Combination of climate change and El Niño leading to record warmth
So far this month, the world's oceans and land masses have been the warmest on record. This is most likely due to a combination of ongoing climate change and the strengthening El Niño. Unfortunately, I suspect this is just the start of an extended period of record-breaking warmth for the globe on average. Typically, we see our highest global temperatures and sea surface temperature anomalies during the late phases of El Niño.
This year will almost certainly rank in the top three warmest on record globally. However, if history is a good indicator, 2024 will likely be even hotter.
The image above shows the daily average global sea surface temperature (60 N to 60 S) going back to 1981. The dark black line is 2023. Image courtesy the Climate Change Institute from the University of Maine.
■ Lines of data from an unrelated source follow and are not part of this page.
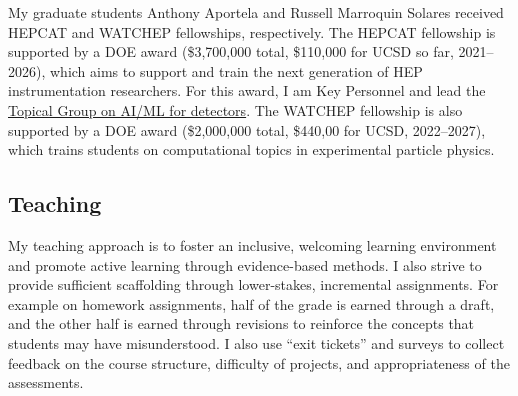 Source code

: \documentclass[11pt,letterpaper,notitlepage]{article}
\begin{document}
My graduate students Anthony Aportela and Russell Marroquin Solares received HEPCAT and WATCHEP fellowships, respectively.
The HEPCAT fellowship is supported by a DOE award (\$3,700,000 total, \$110,000 for UCSD so far, 2021--2026), which aims to support and train the next generation of HEP instrumentation researchers.
For this award, I am Key Personnel and lead the \href{https://hepcat.ucsd.edu/topical-groups/tg7-ai-ml-for-detectors-2/}{Topical Group on AI/ML for detectors}.
The WATCHEP fellowship is also supported by a DOE award (\$2,000,000 total, \$440,00 for UCSD, 2022--2027), which trains students on computational topics in experimental particle physics.

\vspace{-1ex}
\subsection*{Teaching}

My teaching approach is to foster an inclusive, welcoming learning environment and promote active learning through evidence-based methods.
I also strive to provide sufficient scaffolding through lower-stakes, incremental assignments.
For example on homework assignments, half of the grade is earned through a draft, and the other half is earned through revisions to reinforce the concepts that students may have misunderstood.
I also use ``exit tickets'' and surveys to collect feedback on the course structure, difficulty of projects, and appropriateness of the assessments.
\end{document}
The image above shows the daily average global 2 meter surface temperature going back to 1979. The dark black line is 2023. Image courtesy the Climate Change Institute from the University of Maine.
The long-term trend in ocean heat content (a measure of the ocean temperature from the surface to depths of 700 and 2000 meters) is an excellent measure of climate change.
The world's ocean heat content has been steadily increasing, especially over the past 25-30 years. The increase in ocean heat content contributes to sea level rise (thermal expansion of sea water), ocean heat waves, coral bleaching and the melting of land-based glaciers such as Greenland and Antarctica.
The warming of the world's oceans clearly dominates over the smaller areas that have cooled (see above image), which is most likely due to the intrusion of colder, fresh water from the melting of the land-based glaciers of Greenland and Antarctica.
The image above shows the most recent sea surface temperature anomalies across the world. The concentrated area of reds and oranges along the equator and extending westward from the west coast of South America out into the Pacific is the classic El Niño signature. Much of the North Atlantic is running abnormally warm. Image courtesy the Climate Change Institute from the University of Maine.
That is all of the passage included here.